WHAT YOU HAVE TO DO
The reply should be one number: how many lines of the data below contain "Roman".

——

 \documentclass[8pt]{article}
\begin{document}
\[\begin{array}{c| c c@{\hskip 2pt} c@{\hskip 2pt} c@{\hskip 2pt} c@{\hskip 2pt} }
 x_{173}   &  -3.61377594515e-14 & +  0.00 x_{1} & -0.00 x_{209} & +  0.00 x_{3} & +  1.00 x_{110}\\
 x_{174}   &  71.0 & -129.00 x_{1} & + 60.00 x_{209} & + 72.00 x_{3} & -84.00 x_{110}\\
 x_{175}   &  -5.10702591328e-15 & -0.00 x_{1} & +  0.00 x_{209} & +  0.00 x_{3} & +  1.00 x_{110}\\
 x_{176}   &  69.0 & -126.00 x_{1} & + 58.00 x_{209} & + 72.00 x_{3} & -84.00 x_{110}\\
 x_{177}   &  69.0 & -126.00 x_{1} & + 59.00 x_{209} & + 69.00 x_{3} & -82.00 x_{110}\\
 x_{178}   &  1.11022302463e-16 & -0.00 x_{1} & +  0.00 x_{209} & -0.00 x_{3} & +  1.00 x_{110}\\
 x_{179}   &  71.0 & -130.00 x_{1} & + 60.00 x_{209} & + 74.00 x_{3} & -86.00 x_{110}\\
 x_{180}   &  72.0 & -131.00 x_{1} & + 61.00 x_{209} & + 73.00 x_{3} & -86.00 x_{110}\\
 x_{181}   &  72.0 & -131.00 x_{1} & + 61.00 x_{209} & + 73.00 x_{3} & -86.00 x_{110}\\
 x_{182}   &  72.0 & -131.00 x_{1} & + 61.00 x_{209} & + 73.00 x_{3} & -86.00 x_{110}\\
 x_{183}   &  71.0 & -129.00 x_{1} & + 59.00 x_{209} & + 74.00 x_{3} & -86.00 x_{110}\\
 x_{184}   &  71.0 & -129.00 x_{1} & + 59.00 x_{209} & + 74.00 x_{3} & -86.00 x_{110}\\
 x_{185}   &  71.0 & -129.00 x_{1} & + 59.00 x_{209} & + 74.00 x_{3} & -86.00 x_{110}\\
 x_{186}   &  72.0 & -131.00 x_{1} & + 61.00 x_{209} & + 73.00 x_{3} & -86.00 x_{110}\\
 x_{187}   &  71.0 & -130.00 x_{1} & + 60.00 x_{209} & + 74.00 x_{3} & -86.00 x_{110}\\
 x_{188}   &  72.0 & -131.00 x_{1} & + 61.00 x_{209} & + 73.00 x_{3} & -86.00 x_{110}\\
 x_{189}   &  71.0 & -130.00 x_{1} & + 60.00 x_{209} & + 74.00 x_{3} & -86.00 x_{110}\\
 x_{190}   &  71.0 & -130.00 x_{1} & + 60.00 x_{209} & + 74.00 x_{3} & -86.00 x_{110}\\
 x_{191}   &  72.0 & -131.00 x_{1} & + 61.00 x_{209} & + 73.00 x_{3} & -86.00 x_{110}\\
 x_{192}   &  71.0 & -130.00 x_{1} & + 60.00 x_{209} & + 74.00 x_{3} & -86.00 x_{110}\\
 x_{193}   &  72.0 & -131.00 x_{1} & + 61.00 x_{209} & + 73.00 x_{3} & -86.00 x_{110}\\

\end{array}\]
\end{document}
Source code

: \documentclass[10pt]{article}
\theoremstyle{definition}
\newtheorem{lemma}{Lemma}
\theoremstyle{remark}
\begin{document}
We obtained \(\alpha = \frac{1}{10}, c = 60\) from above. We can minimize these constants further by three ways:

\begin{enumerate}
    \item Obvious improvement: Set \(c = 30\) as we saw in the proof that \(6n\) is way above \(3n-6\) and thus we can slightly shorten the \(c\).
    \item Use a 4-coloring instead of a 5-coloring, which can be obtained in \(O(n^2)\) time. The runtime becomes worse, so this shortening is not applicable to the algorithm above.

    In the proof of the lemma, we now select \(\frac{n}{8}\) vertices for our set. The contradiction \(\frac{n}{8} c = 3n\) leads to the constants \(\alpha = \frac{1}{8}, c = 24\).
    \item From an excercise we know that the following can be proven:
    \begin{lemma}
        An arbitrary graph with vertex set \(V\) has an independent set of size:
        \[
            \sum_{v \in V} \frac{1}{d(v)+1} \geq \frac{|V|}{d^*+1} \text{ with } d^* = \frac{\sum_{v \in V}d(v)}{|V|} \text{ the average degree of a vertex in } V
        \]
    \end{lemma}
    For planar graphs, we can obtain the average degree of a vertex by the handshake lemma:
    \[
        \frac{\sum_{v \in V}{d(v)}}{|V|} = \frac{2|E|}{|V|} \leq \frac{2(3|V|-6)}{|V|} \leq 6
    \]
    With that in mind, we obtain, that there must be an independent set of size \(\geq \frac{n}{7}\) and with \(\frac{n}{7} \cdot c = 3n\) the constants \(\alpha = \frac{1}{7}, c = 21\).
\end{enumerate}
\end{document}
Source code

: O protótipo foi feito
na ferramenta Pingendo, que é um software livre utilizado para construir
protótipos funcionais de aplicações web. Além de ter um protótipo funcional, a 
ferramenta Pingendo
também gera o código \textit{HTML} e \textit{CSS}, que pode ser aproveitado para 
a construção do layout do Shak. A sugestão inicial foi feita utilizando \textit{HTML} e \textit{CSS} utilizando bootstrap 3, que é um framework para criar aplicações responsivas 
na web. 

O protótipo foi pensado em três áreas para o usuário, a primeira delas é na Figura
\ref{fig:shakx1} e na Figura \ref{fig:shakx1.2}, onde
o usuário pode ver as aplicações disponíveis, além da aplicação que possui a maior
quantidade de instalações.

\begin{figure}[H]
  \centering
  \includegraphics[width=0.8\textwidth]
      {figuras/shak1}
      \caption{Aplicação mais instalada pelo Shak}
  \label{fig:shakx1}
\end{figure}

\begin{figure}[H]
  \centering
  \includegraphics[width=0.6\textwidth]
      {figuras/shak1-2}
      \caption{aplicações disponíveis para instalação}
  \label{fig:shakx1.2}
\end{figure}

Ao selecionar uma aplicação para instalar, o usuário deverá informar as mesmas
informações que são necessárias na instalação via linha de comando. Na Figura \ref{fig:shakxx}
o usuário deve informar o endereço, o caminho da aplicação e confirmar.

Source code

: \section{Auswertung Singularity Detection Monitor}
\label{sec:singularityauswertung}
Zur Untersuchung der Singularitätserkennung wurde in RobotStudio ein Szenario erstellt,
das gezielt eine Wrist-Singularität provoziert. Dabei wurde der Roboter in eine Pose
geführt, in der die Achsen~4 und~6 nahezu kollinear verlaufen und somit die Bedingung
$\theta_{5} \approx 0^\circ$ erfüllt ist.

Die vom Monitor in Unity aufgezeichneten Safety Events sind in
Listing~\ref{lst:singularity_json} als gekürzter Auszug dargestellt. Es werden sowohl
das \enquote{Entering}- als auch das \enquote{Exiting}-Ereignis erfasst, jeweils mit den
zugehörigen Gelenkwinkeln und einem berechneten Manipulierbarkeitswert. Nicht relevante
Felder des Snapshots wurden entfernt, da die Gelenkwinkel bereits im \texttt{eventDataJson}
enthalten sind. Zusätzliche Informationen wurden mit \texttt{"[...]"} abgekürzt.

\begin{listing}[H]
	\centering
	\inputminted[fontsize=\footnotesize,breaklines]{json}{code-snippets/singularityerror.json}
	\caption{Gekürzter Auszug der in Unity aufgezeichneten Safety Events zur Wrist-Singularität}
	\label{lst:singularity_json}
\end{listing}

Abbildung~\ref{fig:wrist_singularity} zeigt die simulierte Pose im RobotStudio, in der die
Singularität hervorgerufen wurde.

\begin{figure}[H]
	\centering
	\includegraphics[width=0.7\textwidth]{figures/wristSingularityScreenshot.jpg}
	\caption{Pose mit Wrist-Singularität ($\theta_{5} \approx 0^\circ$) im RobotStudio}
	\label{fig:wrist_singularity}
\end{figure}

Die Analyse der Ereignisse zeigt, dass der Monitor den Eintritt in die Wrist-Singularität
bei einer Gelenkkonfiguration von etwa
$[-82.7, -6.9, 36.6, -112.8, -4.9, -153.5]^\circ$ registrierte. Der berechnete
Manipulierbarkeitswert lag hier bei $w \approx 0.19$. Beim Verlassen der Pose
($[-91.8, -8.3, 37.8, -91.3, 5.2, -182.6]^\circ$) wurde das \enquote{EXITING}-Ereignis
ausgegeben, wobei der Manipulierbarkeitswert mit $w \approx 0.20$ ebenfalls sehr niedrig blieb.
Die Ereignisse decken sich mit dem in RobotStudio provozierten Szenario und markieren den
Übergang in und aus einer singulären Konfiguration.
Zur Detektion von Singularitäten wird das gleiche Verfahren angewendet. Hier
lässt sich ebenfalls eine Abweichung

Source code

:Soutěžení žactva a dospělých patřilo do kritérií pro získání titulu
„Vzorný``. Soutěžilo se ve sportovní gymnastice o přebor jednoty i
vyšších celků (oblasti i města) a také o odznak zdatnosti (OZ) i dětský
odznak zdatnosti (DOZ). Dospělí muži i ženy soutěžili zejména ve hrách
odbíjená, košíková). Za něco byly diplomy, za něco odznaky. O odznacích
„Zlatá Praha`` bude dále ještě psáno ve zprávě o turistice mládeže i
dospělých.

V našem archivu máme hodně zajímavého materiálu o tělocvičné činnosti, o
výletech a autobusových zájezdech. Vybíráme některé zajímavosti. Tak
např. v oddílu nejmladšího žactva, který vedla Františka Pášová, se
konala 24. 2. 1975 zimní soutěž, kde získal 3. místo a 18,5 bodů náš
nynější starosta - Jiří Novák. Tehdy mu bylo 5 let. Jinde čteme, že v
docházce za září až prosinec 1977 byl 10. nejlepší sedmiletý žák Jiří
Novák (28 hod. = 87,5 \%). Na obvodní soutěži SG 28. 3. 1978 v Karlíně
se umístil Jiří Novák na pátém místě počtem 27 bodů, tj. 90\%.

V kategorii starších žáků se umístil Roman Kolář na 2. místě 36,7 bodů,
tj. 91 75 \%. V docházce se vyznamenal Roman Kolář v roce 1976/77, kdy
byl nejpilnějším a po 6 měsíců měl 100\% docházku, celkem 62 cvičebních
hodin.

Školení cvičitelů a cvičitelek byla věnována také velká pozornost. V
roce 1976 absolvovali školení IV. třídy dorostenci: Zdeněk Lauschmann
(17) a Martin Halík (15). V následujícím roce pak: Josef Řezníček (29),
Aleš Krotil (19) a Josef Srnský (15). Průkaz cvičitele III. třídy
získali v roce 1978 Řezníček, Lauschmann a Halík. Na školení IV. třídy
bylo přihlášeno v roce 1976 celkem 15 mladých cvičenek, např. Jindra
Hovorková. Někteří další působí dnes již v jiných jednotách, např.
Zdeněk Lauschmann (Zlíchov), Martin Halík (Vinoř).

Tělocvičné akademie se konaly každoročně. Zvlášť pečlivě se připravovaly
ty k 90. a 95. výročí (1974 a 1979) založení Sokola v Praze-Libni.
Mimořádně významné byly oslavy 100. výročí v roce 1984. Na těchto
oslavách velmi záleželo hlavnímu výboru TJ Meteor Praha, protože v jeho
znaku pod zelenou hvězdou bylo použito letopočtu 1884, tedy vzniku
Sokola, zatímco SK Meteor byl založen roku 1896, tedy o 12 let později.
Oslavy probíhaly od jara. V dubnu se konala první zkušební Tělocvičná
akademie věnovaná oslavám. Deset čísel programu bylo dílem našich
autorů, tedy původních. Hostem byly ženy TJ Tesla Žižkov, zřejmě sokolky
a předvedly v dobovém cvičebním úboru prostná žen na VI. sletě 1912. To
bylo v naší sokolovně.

——

SOLUTION BELOW
2